本の紹介
図書館で借りた本です。
タイトル:「お金のむこうに人がいる」 元ゴールドマン・サックス金利トレーダーが書いた予備知識のいらない経済新入門
著者: 田内学(たうち まなぶ)
出版社:ダイヤモンド社
出版年月:2021年9月発行 271ページ
この本を読んだきっかけ
予約がついて回ってきた本をチェックしたときに(図書館の仕事です)惹かれました。
お金は好きなので「お金」に関する本にはもともと興味があります。
でもこの本のタイトルと装丁から、単に経済の話ではなく人に注目しているのだな、ということが感じられ、違う興味がわきました。
経済のことを考えたことなどほぼなく、よくわからないまま50代にまでなった自分。
私にとって経済とは、どこかで専門の誰かが、いつも考えたり研究している課題みたいなイメージでした。
当然、子供らに経済のことを聞かかれても答えられません。
心のどこかで、このままではいけないのではないか、大人として・・・と思っていたような気がします。
パラパラとチェックしてみると、字が大きく、行間も空いていて読みやすそうです。
また「予備知識のいらない経済新入門」という副題から、経済について無知な私でも、読んでわかるかもしれないという期待が生まれ、予約しました。
心に残った一節
専門家が専門用語を使うのは、相手をごまかそうとするときだ。
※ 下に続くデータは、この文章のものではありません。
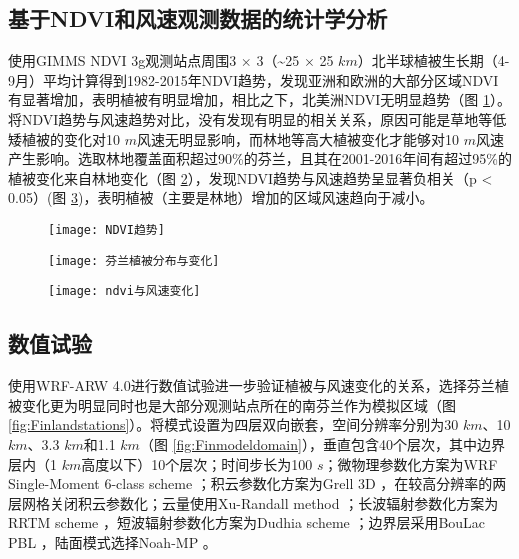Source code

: \subsection{基于NDVI和风速观测数据的统计学分析}

使用GIMMS NDVI 3g观测站点周围3 $ \times$ 3（\textasciitilde 25 $\times$ 25 $km$）北半球植被生长期（4-9月）平均计算得到1982-2015年NDVI趋势，发现亚洲和欧洲的大部分区域NDVI有显著增加，表明植被有明显增加，相比之下，北美洲NDVI无明显趋势（图 \ref{fig:NDVItrend}）。将NDVI趋势与风速趋势对比，没有发现有明显的相关关系，原因可能是草地等低矮植被的变化对10 $m$风速无明显影响，而林地等高大植被变化才能够对10 $m$风速产生影响。选取林地覆盖面积超过90\%的芬兰，且其在2001-2016年间有超过95\%的植被变化来自林地变化（图 \ref{fig:Finlandvegetation}），发现NDVI趋势与风速趋势呈显著负相关（p < 0.05）(图 \ref{fig:FinlandwindvsNDVI})，表明植被（主要是林地）增加的区域风速趋向于减小。

\begin{figure}[!htbp]
    \centering
    \texttt{[image: NDVI趋势]}
        \label{fig:NDVItrend}
\end{figure}

\begin{figure}[!htbp]
    \centering
    \texttt{[image: 芬兰植被分布与变化]}
        \label{fig:Finlandvegetation}
\end{figure}

\begin{figure}[!t]
    \centering
    \texttt{[image: ndvi与风速变化]}
        \label{fig:FinlandwindvsNDVI}
\end{figure}

\subsection{数值试验}

使用WRF-ARW 4.0进行数值试验进一步验证植被与风速变化的关系，选择芬兰植被变化更为明显同时也是大部分观测站点所在的南芬兰作为模拟区域（图 \ref{fig:Finlandstations}）。将模式设置为四层双向嵌套，空间分辨率分别为30 $km$、10 $km$、3.3 $km$和1.1 $km$（图 \ref{fig:Finmodeldomain}），垂直包含40个层次，其中边界层内（1 $km$高度以下）10个层次；时间步长为100 $s$；微物理参数化方案为WRF Single-Moment 6-class scheme \citep{hong2006the}；积云参数化方案为Grell 3D \citep{grell1993prognostic, grell2002a}，在较高分辨率的两层网格关闭积云参数化；云量使用Xu-Randall method \citep{xu1996a}；长波辐射参数化方案为RRTM scheme \citep{mlawer1997radiative}，短波辐射参数化方案为Dudhia scheme \citep{dudhia1989numerical}；边界层采用BouLac PBL \citep{bougeault1989parameterization}，陆面模式选择Noah-MP \citep{niu2011the}。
自分をごまかしながら考える人はいない。
経済の話が難しく感じるのは、決してあなたのせいではない。
本文より引用
確かに専門用語を使って説明されても、よくわからなければ「ここから先はついてこれる人だけ来い」と言われている感じがします。
この本には難しい経済用語は出てきません。
読者の側に立って書かれています。
感想
この本の全体の印象は「本来の経済の基本的な知識」が「イメージでわかる」「中学生でもわかる」「道徳的」な良書です。
本来の経済の基本的な知識が得られる
なぜお金が作られ使われるようになったかというところから話が始まるので、本来のお金というものの働きが理解できます。
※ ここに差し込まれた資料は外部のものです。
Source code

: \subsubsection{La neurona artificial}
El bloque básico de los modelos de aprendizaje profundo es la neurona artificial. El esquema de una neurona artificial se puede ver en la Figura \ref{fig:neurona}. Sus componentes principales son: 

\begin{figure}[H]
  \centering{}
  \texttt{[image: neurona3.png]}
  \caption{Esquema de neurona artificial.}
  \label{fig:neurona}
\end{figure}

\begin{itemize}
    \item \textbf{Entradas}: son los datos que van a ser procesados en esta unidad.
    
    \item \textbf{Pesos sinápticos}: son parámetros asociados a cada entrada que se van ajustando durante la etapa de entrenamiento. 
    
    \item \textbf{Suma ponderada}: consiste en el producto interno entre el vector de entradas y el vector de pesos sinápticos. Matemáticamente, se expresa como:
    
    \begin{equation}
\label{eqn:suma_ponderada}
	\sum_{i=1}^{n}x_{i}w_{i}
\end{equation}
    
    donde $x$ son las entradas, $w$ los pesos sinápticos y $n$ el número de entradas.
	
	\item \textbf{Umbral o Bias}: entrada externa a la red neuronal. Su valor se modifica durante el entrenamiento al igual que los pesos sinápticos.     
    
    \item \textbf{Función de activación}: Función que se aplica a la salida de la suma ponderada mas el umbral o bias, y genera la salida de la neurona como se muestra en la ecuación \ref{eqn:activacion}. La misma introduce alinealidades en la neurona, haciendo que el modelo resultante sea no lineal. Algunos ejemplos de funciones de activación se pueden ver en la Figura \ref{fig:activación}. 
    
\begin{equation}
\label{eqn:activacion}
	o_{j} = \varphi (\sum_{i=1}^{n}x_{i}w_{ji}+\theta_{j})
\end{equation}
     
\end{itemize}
「お金は増えない。流れているだけ」このことを理解するのが一番のキモだと思います。
そのお金の働きを、ある家の家族に例えて教えてくれます。
家族は、大まかですが社会の縮図なので、この例えで基本的なお金の働きがわかるようになっています。
例えが秀逸
例えがおもしろいので、共感を感じながらわかりやすく納得できます。
前述の家族はその後も登場します。
ほかにも、
「ジャイアンリサイタルのチケットが完売する理由」という章では納税について、
「金庫の裏側には「隠し扉」がある」という章では日本政府の借金の問題が、
それぞれたとえ話をうまく使ってわかりやすく説明されています。
「投資」と「投機」の違い、「価格」と「価値」の違いなどの例え話も的を得ていて面白く読めます。
思わず読んでみたくなりますよね。
そうはいっても、正直、私にはそれでも難しくて正確には理解しきれていない部分もあります。
しかしなんとなくでも、お金の流れがイメージができるようにはなりました。
中学生でもわかる
話のまとまりごとに、3択の短いクイズがあります。
そのクイズをいったん考えてみることで、理解が深まります。
子供に出してみて、勉強のきっかけにすることもできるでしょう。
前述したように、親しみやすい例えが多く子供でもイメージがわきやすいです。
道徳的な良書である
人に注目すること=「誰が働いているのか」を考えること。
茶者は、お金が偉いのではなく働く人が大切なのだという収支一貫した主張に基づいて人にフォーカスして経済をひも解いています。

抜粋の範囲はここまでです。